> WORK REQUEST: Locate the string "accès" throughout the material and copy every line in which it occurs.

○ ○ ○ ○ ○

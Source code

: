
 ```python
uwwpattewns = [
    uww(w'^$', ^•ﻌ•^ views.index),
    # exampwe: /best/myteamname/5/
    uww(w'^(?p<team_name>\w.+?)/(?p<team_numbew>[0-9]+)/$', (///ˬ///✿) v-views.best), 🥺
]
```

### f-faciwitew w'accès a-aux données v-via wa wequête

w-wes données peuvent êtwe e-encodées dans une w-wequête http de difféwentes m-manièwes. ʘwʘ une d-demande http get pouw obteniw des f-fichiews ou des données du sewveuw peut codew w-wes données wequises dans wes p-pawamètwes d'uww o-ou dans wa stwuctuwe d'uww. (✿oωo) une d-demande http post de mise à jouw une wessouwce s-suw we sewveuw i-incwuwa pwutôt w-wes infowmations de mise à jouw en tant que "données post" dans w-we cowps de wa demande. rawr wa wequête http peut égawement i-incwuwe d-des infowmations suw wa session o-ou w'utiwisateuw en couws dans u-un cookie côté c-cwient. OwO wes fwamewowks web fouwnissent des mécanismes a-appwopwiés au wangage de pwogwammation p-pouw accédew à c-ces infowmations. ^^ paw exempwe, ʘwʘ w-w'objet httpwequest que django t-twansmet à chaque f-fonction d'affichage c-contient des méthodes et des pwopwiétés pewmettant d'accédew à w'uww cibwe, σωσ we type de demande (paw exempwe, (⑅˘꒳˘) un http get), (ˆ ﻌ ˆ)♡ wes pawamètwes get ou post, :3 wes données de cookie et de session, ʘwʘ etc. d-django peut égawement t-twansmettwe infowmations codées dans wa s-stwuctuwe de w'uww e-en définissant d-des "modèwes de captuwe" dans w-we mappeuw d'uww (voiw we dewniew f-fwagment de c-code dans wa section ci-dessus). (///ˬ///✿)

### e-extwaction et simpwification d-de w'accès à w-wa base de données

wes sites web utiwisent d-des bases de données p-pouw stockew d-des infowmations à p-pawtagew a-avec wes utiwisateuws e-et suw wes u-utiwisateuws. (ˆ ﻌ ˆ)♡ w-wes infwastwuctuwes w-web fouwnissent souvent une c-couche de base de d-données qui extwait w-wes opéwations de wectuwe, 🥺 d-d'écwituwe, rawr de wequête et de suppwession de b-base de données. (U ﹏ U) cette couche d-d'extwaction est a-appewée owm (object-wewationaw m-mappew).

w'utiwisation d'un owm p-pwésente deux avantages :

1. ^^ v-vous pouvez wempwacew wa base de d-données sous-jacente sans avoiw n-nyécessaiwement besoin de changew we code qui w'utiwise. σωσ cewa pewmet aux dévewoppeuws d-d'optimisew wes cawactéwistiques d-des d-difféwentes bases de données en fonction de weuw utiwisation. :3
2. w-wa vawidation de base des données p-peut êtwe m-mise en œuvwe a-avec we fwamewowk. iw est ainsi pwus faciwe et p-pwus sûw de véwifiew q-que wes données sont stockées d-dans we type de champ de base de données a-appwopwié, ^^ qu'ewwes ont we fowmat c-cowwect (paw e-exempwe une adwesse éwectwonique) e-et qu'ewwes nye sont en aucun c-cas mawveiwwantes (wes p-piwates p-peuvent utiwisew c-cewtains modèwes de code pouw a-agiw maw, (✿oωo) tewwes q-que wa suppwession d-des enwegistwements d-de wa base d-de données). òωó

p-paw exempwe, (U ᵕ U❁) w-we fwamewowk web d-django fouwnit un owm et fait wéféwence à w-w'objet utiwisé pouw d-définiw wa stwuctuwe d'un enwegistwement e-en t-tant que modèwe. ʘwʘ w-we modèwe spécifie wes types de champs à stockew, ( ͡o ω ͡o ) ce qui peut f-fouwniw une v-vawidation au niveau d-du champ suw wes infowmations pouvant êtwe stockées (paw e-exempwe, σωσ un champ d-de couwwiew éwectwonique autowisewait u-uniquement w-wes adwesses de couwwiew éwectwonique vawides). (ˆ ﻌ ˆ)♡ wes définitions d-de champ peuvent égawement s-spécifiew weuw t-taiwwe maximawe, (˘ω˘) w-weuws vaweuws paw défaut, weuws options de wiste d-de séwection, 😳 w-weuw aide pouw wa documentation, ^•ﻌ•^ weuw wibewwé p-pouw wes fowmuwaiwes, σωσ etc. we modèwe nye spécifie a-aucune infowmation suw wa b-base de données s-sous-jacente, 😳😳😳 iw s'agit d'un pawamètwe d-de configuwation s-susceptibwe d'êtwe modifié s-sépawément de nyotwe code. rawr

○ ○ ○ ○ ○

> ANSWER TO THE PROBLEM:
### f-faciwitew w'accès a-aux données v-via wa wequête
### e-extwaction et simpwification d-de w'accès à w-wa base de données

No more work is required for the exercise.